Uit onderzoek is gebleken dat ouders en onderwijs zich meer realiseren dat ze leerlingen cognitieve en sociaal-emotionele houvasten moeten geven. Bijvoorbeeld door het stimuleren van zelfregulatie; het vermogen om je eigen gedachten en gedrag aan te sturen. Inzicht in je eigen gedrag, het plannen, jezelf motiveren en jezelf aanpassen aan de omstandigheden. Ervoor zorgen dat jongeren niet overrompeld worden, maar weten waar hun talenten en tekorten liggen. Jongeren die durven in te grijpen in hun eigen leven, maar ook in maatschappelijke en ethische dilemma’s. Als de toekomst niet meer vooraf uitgeschreven is, heb je jongeren nodig die kunnen navigeren door digitalisering, mondialisering en andere omwentelingen.
Ruim driekwart van de leerkrachten wil meer tijd voor het trainen van sociaal-emotionele vaardigheden bij hun leerlingen. Dit zijn vaardigheden die helpen bij het geloof in eigen kunnen, herkennen en beheersen van emoties, keuzes maken, aangaan van relaties met anderen en kunnen omgaan met tegenslag. Marty Smit en Claartje van der Grinten dachten tegendraads: moet onderwijs leerlingen voorbereiden om te functioneren in de maatschappij van de toekomst? Of moeten we ze equiperen om de toekomst zelf vorm te geven?
Het huidige onderwijssysteem is sterk op cognitivisme gebaseerd is. Cognitivisme gaat ervan uit dat ons hoofd een soort computer is die informatie kan opslaan en verwerken. Onze onderwijsmethoden gaan ervan uit dat onze harde schijf gevuld moet worden. Je moet eerst leren dingen te onthouden. Dan moet je weer dingen leren verwerken. Zo werkt een willend kind helemaal niet. Een kind dat handelt vanuit de wil, is echt anders dan een kind dat gedefinieerd wordt als een computer met een harde schijf met beperkte verwerkingskracht.

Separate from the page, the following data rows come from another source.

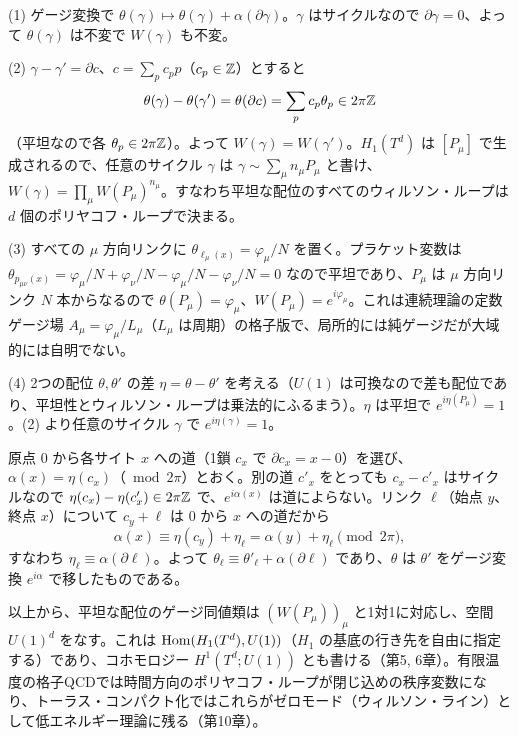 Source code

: \begin{solution}
(1) ゲージ変換で $\theta(\gamma)\mapsto\theta(\gamma)+\alpha(\partial\gamma)$。$\gamma$ はサイクルなので $\partial\gamma=0$、よって $\theta(\gamma)$ は不変で $W(\gamma)$ も不変。

(2) $\gamma-\gamma'=\partial c$、$c=\sum_pc_pp$（$c_p\in\Z$）とすると
\[
\theta(\gamma)-\theta(\gamma')=\theta(\partial c)=\sum_pc_p\theta_p\in2\pi\Z
\]
（平坦なので各 $\theta_p\in2\pi\Z$）。よって $W(\gamma)=W(\gamma')$。$H_1(T^d)$ は $[P_\mu]$ で生成されるので、任意のサイクル $\gamma$ は $\gamma\sim\sum_\mu n_\mu P_\mu$ と書け、$W(\gamma)=\prod_\mu W(P_\mu)^{n_\mu}$。すなわち平坦な配位のすべてのウィルソン・ループは $d$ 個のポリヤコフ・ループで決まる。

(3) すべての $\mu$ 方向リンクに $\theta_{\ell_\mu(x)}=\varphi_\mu/N$ を置く。プラケット変数は $\theta_{p_{\mu\nu}(x)}=\varphi_\mu/N+\varphi_\nu/N-\varphi_\mu/N-\varphi_\nu/N=0$ なので平坦であり、$P_\mu$ は $\mu$ 方向リンク $N$ 本からなるので $\theta(P_\mu)=\varphi_\mu$、$W(P_\mu)=e^{i\varphi_\mu}$。これは連続理論の定数ゲージ場 $A_\mu=\varphi_\mu/L_\mu$（$L_\mu$ は周期）の格子版で、局所的には純ゲージだが大域的には自明でない。

(4) 2つの配位 $\theta,\theta'$ の差 $\eta=\theta-\theta'$ を考える（$U(1)$ は可換なので差も配位であり、平坦性とウィルソン・ループは乗法的にふるまう）。$\eta$ は平坦で $e^{i\eta(P_\mu)}=1$。(2) より任意のサイクル $\gamma$ で $e^{i\eta(\gamma)}=1$。

原点 $0$ から各サイト $x$ への道（1鎖 $c_x$ で $\partial c_x=x-0$）を選び、$\alpha(x)=\eta(c_x)$（$\bmod 2\pi$）とおく。別の道 $c'_x$ をとっても $c_x-c'_x$ はサイクルなので $\eta(c_x)-\eta(c'_x)\in2\pi\Z$ で、$e^{i\alpha(x)}$ は道によらない。リンク $\ell$（始点 $y$、終点 $x$）について $c_y+\ell$ は $0$ から $x$ への道だから
\[
\alpha(x)\equiv\eta(c_y)+\eta_\ell=\alpha(y)+\eta_\ell\pmod{2\pi},
\]
すなわち $\eta_\ell\equiv\alpha(\partial\ell)$。よって $\theta_\ell\equiv\theta'_\ell+\alpha(\partial\ell)$ であり、$\theta$ は $\theta'$ をゲージ変換 $e^{i\alpha}$ で移したものである。

以上から、平坦な配位のゲージ同値類は $(W(P_\mu))_\mu$ と1対1に対応し、空間 $U(1)^d$ をなす。これは $\Hom(H_1(T^d),U(1))$（$H_1$ の基底の行き先を自由に指定する）であり、コホモロジー $H^1(T^d;U(1))$ とも書ける（第5, 6章）。有限温度の格子QCDでは時間方向のポリヤコフ・ループが閉じ込めの秩序変数になり、トーラス・コンパクト化ではこれらがゼロモード（ウィルソン・ライン）として低エネルギー理論に残る（第10章）。
\end{solution}

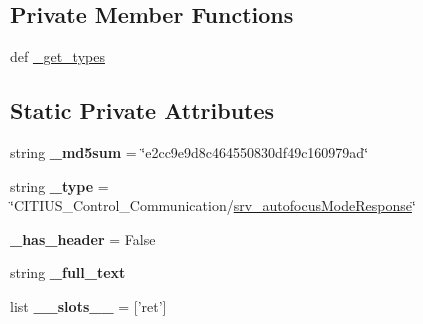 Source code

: \subsection*{\-Private \-Member \-Functions}
\begin{DoxyCompactItemize}
\item 
def \hyperlink{class_c_i_t_i_u_s___control___communication_1_1srv_1_1__srv__autofocus_mode_1_1srv__autofocus_mode_response_ad82f9ab0783304f5e91c4d1cbff4dad2}{\-\_\-get\-\_\-types}
\end{DoxyCompactItemize}
\subsection*{\-Static \-Private \-Attributes}
\begin{DoxyCompactItemize}
\item 
\hypertarget{class_c_i_t_i_u_s___control___communication_1_1srv_1_1__srv__autofocus_mode_1_1srv__autofocus_mode_response_a34a26f62cc9440c18edb42d81f88c6b9}{string {\bfseries \-\_\-md5sum} = \char`\"{}e2cc9e9d8c464550830df49c160979ad\char`\"{}}\label{class_c_i_t_i_u_s___control___communication_1_1srv_1_1__srv__autofocus_mode_1_1srv__autofocus_mode_response_a34a26f62cc9440c18edb42d81f88c6b9}

\item 
\hypertarget{class_c_i_t_i_u_s___control___communication_1_1srv_1_1__srv__autofocus_mode_1_1srv__autofocus_mode_response_af8434537e5fcd35586bf8910f96ce14f}{string {\bfseries \-\_\-type} = \char`\"{}\-C\-I\-T\-I\-U\-S\-\_\-\-Control\-\_\-\-Communication/\hyperlink{class_c_i_t_i_u_s___control___communication_1_1srv_1_1__srv__autofocus_mode_1_1srv__autofocus_mode_response}{srv\-\_\-autofocus\-Mode\-Response}\char`\"{}}\label{class_c_i_t_i_u_s___control___communication_1_1srv_1_1__srv__autofocus_mode_1_1srv__autofocus_mode_response_af8434537e5fcd35586bf8910f96ce14f}

\item 
\hypertarget{class_c_i_t_i_u_s___control___communication_1_1srv_1_1__srv__autofocus_mode_1_1srv__autofocus_mode_response_ae9b0c1b90f4a4fd8f8bdd54035e75588}{{\bfseries \-\_\-has\-\_\-header} = \-False}\label{class_c_i_t_i_u_s___control___communication_1_1srv_1_1__srv__autofocus_mode_1_1srv__autofocus_mode_response_ae9b0c1b90f4a4fd8f8bdd54035e75588}

\item 
string {\bfseries \-\_\-full\-\_\-text}
\item 
\hypertarget{class_c_i_t_i_u_s___control___communication_1_1srv_1_1__srv__autofocus_mode_1_1srv__autofocus_mode_response_a2780c14a16455693633ecc54e6deffc0}{list {\bfseries \-\_\-\-\_\-slots\-\_\-\-\_\-} = \mbox{[}'ret'\mbox{]}}\label{class_c_i_t_i_u_s___control___communication_1_1srv_1_1__srv__autofocus_mode_1_1srv__autofocus_mode_response_a2780c14a16455693633ecc54e6deffc0}


\end{DoxyCompactItemize}
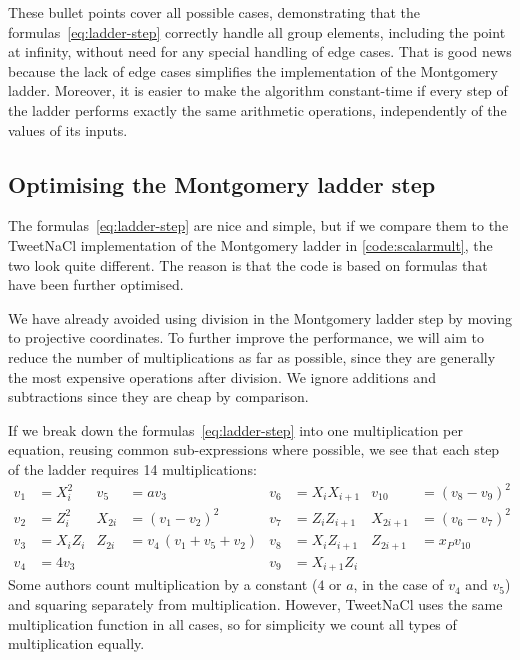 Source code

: \documentclass{article}
\begin{document}
These bullet points cover all possible cases, demonstrating that the formulas~\eqref{eq:ladder-step} correctly handle all group elements, including the point at infinity, without need for any special handling of edge cases.
That is good news because the lack of edge cases simplifies the implementation of the Montgomery ladder.
Moreover, it is easier to make the algorithm constant-time if every step of the ladder performs exactly the same arithmetic operations, independently of the values of its inputs.

\subsection{Optimising the Montgomery ladder step}

The formulas~\eqref{eq:ladder-step} are nice and simple, but if we compare them to the TweetNaCl implementation of the Montgomery ladder in \autoref{code:scalarmult}, the two look quite different.
The reason is that the code is based on formulas that have been further optimised.

We have already avoided using division in the Montgomery ladder step by moving to projective coordinates.
To further improve the performance, we will aim to reduce the number of multiplications as far as possible, since they are generally the most expensive operations after division.
We ignore additions and subtractions since they are cheap by comparison.

If we break down the formulas~\eqref{eq:ladder-step} into one multiplication per equation, reusing common sub-expressions where possible, we see that each step of the ladder requires 14 multiplications:
\begin{align*}
    v_1 &= X_i^2 &
    v_5 &= a v_3 &
    v_6 &= X_i X_{i+1} &
    v_{10} &= (v_8 - v_9)^2 \\
    v_2 &= Z_i^2 &
    X_{2i} &= (v_1 - v_2)^2 &
    v_7 &= Z_i Z_{i+1} &
    X_{2i+1} &= (v_6 - v_7)^2 \\
    v_3 &= X_i Z_i &
    Z_{2i} &= v_4\,(v_1 + v_5 + v_2) &
    v_8 &= X_i Z_{i+1} &
    Z_{2i+1} &= x_P v_{10} \\
    v_4 &= 4 v_3 &&&
    v_9 &= X_{i+1} Z_i
\end{align*}
Some authors count multiplication by a constant ($4$ or $a$, in the case of $v_4$ and $v_5$) and squaring separately from multiplication.
However, TweetNaCl uses the same multiplication function in all cases, so for simplicity we count all types of multiplication equally.
\end{document}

De Vrije Ruimte is veertien jaar geleden opgericht door Marty Smit en Claartje van der Grinten, vanuit de filosofie dat ‘duwen en trekken’ niet werkt: het kind moet zelf iets willen leren. De school, die democratisch onderwijs voorstaat, biedt daarbij ondersteuning op maat. Zelfsturing en eigenaarschap zijn al mogelijk vanaf jonge leeftijd, mits de leerlingen goede begeleiding krijgen van leerkrachten en van hun ouders. Schep je een klimaat van ‘leren door te doen’ en ‘fouten maken mag’, dan voelen kinderen zich gezien en gehoord. Ze zitten beter in hun vel. Dat kan ervoor zorgen dat ze minder kans hebben op psychische problemen op latere leeftijd.
Leerlingen die zich (mede-)eigenaar voelen van en verantwoordelijkheid tonen voor het leerproces en de resultaten, halen betere leerprestaties. Eigenaarschap is ook van belang voor het toekomstig functioneren van de leerling in het vervolgonderwijs, op de arbeidsmarkt en in de maatschappij. Eigenaarschap houdt in dat je je ergens verantwoordelijk voor voelt én deze verantwoordelijkheid neemt. Als je eigenaarschap toont, doe je iets omdat je het belangrijk vindt, omdat je je eigenaar voelt van de uitkomst, ook als het even tegen zit.